Add a new name before and after names that start with a capital letter



  • Hello

    I have a very large text and I want to make a change on the words that start with a capital letter like for example :

    several games like Sonic, Mario, Spiderman, etc…
    Games by excel!

    Make it like this:

    several games like Myname1 Sonic Myname2, Myname1 Mario Myname2, Myname1 Spiderman Myname2, etc.
    Myname1 Games Myname2 by excel!

    Thank’s for the help



  • @El-kohen-Amal said in Add a new name before and after names that start with a capital letter:

    I want to make a change on the words that start with a capital letter

    This is fairly simple. Using regular expressions (regex) we have (using Replace function)
    Find What:(\u\w+)
    Replace With:Myname1 \1 Myname2

    As it’s a regular expression the search mode MUST be regular expression.

    As an explanation:
    \u means find an upper case character, so from A to Z.
    \w+ means find 1 (or more) word characters. Now as well as including the lower case a to z it also includes numbers and the underscore _. If you want to include ONLY a to z characters use \u\l+ in the Find What field instead.
    \1 refers to the group captured in the Find What field (inside the ( )).

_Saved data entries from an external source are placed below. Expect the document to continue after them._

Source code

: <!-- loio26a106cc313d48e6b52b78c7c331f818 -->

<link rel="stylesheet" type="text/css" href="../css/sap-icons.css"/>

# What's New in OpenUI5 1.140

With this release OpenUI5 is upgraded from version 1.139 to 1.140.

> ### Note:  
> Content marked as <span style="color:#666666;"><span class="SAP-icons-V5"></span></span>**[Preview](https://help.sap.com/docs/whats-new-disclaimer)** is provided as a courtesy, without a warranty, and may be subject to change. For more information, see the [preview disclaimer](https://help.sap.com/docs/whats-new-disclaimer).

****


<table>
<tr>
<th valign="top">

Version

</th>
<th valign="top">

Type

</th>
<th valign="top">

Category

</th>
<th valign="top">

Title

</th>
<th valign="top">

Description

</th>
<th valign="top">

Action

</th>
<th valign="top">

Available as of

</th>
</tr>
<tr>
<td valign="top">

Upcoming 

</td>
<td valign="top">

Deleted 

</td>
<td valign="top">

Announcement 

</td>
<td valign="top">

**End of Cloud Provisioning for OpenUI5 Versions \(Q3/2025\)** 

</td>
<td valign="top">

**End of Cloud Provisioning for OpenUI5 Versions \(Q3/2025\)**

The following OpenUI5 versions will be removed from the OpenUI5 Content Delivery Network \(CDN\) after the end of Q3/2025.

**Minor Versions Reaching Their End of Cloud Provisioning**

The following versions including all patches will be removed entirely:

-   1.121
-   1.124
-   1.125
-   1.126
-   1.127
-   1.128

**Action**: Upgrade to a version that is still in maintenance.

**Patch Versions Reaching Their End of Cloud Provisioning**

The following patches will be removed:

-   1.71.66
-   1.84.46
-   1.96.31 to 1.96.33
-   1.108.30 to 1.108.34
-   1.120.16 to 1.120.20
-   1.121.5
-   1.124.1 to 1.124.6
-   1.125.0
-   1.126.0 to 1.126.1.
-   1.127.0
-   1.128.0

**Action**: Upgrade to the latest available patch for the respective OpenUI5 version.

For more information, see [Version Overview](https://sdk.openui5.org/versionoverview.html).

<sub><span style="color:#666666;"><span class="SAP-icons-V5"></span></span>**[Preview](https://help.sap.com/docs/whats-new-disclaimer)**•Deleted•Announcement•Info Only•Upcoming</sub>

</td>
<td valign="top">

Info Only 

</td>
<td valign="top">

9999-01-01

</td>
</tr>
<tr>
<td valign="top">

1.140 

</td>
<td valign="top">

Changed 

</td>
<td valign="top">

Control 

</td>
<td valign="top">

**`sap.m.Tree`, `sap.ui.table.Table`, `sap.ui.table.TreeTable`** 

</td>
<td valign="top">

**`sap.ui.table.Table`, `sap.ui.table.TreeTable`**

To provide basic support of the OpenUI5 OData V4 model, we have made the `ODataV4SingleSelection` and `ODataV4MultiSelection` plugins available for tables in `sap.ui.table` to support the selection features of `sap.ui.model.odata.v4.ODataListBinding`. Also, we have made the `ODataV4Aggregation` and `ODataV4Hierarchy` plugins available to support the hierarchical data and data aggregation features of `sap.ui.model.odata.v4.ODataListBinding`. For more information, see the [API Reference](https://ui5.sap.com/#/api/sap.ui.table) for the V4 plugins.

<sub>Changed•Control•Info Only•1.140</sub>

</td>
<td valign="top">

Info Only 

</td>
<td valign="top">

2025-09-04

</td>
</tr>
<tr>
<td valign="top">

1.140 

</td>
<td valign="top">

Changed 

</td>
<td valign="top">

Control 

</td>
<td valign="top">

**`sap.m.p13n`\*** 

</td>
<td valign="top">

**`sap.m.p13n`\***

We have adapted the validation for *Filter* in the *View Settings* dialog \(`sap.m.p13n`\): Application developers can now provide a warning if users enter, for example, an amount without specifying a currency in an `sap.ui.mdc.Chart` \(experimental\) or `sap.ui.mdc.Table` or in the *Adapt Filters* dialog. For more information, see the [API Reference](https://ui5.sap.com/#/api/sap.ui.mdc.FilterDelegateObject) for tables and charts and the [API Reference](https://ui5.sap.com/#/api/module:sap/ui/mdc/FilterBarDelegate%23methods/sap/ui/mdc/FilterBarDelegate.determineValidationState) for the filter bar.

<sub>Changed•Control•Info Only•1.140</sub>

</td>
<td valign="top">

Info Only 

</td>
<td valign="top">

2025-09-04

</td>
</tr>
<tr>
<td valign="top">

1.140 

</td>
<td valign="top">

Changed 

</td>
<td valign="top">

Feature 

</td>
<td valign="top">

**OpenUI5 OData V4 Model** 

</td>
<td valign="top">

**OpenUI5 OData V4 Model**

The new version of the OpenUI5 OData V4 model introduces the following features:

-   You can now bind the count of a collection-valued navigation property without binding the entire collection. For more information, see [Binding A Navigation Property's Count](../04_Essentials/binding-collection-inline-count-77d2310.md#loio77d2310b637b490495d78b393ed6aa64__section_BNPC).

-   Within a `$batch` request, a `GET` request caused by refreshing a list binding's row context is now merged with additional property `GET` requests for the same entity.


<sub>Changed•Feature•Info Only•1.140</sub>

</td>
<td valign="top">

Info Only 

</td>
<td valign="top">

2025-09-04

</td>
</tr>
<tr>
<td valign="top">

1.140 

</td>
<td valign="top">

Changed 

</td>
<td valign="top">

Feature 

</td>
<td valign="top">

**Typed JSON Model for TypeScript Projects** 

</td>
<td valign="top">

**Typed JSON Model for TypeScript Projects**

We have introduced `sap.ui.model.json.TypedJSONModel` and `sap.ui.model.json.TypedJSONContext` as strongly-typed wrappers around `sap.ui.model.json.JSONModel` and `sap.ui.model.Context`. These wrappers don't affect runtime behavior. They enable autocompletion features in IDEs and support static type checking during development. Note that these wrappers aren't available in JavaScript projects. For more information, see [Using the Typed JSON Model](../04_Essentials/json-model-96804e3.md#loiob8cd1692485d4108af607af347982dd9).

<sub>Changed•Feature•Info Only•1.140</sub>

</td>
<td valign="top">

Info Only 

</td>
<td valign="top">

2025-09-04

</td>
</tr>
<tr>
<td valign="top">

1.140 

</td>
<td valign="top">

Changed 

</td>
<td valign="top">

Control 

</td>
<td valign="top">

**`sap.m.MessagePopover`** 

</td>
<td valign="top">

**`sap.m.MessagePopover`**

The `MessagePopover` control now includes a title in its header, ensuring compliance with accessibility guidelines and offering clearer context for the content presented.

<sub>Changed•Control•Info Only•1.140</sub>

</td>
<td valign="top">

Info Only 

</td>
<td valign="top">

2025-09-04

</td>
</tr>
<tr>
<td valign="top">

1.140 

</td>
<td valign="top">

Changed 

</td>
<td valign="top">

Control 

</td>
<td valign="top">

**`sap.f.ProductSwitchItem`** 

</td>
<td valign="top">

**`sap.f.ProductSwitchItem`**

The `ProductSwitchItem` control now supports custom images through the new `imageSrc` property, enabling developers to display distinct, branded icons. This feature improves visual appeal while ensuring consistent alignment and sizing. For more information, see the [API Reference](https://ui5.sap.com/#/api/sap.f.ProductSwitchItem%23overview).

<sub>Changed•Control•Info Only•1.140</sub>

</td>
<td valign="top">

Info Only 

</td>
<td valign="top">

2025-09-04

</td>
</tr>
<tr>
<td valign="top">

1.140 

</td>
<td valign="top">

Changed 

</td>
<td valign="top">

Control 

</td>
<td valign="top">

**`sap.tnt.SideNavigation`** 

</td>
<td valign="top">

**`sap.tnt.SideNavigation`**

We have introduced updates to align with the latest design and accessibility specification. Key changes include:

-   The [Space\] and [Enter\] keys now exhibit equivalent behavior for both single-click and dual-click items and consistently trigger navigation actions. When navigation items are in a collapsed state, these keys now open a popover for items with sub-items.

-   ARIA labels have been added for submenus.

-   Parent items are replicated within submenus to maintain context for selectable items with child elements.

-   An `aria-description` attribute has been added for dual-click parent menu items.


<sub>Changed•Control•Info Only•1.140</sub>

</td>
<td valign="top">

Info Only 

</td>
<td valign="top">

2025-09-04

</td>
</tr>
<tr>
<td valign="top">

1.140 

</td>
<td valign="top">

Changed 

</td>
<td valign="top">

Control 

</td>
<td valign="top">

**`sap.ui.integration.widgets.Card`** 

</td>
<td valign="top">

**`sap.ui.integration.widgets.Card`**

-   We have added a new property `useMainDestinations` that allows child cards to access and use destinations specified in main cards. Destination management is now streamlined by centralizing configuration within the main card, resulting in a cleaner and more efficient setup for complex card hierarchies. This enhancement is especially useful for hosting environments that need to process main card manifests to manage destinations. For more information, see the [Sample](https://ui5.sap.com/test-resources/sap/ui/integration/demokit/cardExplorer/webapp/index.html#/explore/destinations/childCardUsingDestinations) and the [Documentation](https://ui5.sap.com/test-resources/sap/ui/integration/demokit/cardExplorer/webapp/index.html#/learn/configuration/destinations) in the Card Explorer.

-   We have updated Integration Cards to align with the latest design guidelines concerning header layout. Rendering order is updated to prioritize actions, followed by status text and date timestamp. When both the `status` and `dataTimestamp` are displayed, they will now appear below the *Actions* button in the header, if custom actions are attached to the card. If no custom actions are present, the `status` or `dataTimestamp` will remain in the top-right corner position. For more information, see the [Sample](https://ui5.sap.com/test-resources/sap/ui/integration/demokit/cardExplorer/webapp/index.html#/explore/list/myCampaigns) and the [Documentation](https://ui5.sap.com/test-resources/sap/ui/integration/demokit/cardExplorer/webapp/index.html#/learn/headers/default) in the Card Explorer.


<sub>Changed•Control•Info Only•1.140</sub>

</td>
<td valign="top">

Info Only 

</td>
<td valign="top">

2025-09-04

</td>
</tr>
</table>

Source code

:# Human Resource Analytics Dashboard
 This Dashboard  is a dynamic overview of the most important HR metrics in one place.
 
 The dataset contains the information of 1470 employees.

    I suggest you start reading some of the regex documentation listed under the FAQ section of this forum. Get to know the basics of regex. It doesn’t take much to learn this basic expression. There are many edits you can do with only a limited/basic knowledge of regex.

    Terry

    PS I should add that the \w includes upper and lower case characters, numbers and underscore. The \l is ONLY lower case characters so it is slightly different. I did assume that any word starting with a capital would ONLY have the first letter capitalised so using \w isn’t a problem. Just bear that in mind.



  • HI,

    I used the code you sent me, and I got the result on
    the following text:

    Myname1 several Myname2 Myname1 games Myname2 Myname1 like Myname2 Myname1 Sonic Myname2, Myname1 Mario Myname2, Myname1 Spiderman Myname2, Myname1 etc Myname2…
    Myname1 Games Myname2 Myname1 by Myname2 Myname1 excel Myname2!

    I wish that the change will be made only on words that contains at the beginning a capital letter like :

    several games like Myname1 Sonic Myname2, Myname1 Mario Myname2, Myname1 Spiderman Myname2, etc.
    Myname1 Games Myname2 by excel!

    Thanks again



  • @El-kohen-Amal said in Add a new name before and after names that start with a capital letter:

    I wish that the change will be made only on words that contains at the beginning a capital letter

    That’s what @Terry-R’s regular expression will do… but only if you have “Match Case” enabled, or if you use (?-i) at the beginning of the regular expression:

    • without match case = finds 10 matches 6d7e57a5-724d-4138-be86-dbc75bdb64a1-image.png
    • with match case = find 4 matches: 2f199213-8c6e-4a36-bd5c-b6c05c2e41c2-image.png
    • without match case, but with (?-i) prefixing finds 4 matches: 692fa0d7-b289-4105-82b3-5c23d5fc72c4-image.png

    Thus, to ignore the status of the “match case” setting, I would recommend (?-i)(\u\w+) as the Find What search expression. (The replacement is the same as @Terry-R showed; I was just using the Find > Count to show number of matches quickly.)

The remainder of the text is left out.